(EXERCISE DESCRIPTION) Each line from the one that has "Lepton efficiency: uncertainty" through the end of the entries below must be written out exactly; leave out all other lines.

#### DATA SHOWN

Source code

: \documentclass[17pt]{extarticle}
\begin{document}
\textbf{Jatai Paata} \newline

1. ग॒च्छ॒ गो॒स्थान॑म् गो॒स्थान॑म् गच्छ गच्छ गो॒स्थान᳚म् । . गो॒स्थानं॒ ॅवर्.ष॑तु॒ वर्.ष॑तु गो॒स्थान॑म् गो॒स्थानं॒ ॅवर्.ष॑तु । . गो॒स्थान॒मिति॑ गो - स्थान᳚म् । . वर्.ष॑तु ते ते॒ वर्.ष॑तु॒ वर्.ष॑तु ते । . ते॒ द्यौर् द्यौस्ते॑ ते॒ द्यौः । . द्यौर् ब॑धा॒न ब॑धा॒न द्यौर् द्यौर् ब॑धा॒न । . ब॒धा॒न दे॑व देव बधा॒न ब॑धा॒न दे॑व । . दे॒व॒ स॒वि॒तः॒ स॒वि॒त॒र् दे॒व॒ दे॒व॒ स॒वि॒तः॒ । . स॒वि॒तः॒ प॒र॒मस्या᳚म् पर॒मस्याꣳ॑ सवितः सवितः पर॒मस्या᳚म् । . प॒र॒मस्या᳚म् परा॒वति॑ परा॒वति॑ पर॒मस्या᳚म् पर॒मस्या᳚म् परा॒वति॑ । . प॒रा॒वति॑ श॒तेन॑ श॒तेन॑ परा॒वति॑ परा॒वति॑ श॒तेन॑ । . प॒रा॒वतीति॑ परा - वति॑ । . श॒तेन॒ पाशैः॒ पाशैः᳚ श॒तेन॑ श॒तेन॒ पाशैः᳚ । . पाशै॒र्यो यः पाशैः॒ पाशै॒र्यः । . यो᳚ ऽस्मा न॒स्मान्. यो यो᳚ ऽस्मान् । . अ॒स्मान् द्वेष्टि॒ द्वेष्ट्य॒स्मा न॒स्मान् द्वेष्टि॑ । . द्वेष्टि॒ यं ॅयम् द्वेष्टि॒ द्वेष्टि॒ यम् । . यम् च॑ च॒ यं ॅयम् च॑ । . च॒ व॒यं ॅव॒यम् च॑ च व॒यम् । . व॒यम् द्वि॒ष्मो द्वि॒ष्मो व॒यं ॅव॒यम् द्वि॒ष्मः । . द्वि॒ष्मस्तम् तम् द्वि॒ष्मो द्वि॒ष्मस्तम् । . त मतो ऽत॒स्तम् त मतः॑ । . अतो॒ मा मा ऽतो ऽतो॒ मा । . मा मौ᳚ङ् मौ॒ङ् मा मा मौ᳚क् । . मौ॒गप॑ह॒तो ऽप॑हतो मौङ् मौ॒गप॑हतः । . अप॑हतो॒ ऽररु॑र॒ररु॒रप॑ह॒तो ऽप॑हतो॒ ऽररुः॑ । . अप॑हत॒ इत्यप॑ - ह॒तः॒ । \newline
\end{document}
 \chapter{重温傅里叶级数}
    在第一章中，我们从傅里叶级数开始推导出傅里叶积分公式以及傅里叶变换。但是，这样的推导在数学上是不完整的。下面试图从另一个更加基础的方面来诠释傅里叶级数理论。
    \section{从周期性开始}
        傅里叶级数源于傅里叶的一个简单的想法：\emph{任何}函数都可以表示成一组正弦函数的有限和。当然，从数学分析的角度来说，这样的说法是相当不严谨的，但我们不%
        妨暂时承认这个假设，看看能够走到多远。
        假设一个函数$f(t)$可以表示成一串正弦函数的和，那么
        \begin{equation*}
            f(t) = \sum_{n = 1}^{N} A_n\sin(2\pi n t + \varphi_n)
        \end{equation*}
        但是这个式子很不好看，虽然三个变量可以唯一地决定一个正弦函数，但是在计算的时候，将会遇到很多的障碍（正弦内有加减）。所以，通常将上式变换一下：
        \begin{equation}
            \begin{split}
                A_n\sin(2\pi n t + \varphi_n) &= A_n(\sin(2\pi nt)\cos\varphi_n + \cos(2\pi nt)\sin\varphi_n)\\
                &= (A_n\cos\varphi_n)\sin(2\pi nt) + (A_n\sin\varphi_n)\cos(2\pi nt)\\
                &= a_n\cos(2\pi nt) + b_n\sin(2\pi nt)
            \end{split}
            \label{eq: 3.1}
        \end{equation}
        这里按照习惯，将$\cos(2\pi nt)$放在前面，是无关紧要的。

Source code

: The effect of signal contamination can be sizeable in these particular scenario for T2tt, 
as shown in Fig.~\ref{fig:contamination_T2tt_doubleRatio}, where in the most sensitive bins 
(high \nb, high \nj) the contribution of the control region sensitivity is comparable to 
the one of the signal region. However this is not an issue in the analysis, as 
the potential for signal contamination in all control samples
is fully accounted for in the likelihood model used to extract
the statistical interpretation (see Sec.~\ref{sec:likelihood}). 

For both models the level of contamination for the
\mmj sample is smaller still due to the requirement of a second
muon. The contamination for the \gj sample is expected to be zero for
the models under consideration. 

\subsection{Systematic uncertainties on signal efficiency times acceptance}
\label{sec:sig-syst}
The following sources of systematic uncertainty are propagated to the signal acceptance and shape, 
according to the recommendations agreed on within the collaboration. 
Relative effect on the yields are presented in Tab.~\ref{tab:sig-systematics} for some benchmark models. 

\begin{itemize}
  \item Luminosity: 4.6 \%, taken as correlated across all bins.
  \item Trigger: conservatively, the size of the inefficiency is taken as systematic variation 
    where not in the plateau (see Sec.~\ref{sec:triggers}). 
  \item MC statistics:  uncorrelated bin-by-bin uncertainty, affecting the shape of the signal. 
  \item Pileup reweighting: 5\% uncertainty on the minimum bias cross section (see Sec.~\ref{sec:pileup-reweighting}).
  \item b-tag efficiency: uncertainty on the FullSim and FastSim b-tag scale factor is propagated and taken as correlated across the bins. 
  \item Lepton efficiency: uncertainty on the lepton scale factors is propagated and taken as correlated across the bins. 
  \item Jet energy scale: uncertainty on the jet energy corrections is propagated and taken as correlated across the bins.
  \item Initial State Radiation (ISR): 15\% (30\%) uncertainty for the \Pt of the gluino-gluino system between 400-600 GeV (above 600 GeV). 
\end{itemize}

########

(RESULT)
  \item Lepton efficiency: uncertainty on the lepton scale factors is propagated and taken as correlated across the bins. 
  \item Jet energy scale: uncertainty on the jet energy corrections is propagated and taken as correlated across the bins.
  \item Initial State Radiation (ISR): 15\% (30\%) uncertainty for the \Pt of the gluino-gluino system between 400-600 GeV (above 600 GeV). 
\end{itemize}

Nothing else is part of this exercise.